YOUR OBJECTIVE
Search the records for the string "react". Copy each line where it occurs.

Stored data
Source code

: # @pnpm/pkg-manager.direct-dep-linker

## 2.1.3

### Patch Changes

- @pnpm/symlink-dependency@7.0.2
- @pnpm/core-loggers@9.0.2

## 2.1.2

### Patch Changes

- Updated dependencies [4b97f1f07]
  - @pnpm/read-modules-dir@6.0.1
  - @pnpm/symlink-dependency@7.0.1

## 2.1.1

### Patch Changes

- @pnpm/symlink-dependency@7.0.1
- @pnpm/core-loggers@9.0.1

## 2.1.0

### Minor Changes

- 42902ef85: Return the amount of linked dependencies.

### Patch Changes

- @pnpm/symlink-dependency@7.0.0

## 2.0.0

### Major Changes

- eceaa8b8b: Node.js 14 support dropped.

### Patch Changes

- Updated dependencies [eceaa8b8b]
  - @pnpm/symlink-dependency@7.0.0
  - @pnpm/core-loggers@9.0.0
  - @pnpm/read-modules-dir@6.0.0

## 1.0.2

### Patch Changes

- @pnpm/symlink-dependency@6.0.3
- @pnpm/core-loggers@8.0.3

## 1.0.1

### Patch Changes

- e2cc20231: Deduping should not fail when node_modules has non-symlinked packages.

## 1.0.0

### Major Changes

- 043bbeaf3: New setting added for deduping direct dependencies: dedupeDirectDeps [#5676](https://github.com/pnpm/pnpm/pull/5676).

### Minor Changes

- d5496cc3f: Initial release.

* * *

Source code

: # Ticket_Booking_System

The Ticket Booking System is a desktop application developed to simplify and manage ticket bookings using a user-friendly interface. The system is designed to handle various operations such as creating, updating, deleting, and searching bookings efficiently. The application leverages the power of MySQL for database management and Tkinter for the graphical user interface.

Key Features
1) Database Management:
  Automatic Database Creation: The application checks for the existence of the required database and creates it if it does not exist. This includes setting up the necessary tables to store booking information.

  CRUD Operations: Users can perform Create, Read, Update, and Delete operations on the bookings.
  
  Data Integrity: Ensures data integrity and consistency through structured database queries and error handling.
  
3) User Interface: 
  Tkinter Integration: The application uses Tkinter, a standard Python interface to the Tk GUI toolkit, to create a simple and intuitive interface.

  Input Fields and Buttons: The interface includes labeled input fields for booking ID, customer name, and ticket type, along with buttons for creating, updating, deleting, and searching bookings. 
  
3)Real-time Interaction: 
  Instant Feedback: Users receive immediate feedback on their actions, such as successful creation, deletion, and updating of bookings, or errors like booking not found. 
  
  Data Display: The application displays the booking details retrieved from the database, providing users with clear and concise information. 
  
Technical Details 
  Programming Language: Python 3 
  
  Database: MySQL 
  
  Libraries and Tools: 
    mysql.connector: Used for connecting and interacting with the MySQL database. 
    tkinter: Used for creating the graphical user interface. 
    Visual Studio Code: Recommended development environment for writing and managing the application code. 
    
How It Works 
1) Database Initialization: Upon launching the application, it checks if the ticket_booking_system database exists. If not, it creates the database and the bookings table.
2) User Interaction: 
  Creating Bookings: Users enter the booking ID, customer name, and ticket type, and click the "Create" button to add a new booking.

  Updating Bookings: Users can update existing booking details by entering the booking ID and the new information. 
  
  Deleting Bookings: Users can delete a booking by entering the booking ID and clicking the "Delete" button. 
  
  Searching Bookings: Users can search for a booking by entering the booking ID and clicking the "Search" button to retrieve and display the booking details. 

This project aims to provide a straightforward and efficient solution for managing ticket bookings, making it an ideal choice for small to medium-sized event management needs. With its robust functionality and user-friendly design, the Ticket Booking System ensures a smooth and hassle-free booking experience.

* * *

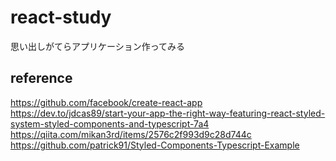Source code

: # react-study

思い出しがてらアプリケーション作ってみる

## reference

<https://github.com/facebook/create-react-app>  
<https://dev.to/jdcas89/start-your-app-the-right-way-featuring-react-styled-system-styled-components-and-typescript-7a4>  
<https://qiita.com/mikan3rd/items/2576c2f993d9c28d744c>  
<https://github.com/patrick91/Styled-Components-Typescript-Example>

ANSWER TO THIS PROBLEM
: # react-study
<https://github.com/facebook/create-react-app>  
<https://dev.to/jdcas89/start-your-app-the-right-way-featuring-react-styled-system-styled-components-and-typescript-7a4>  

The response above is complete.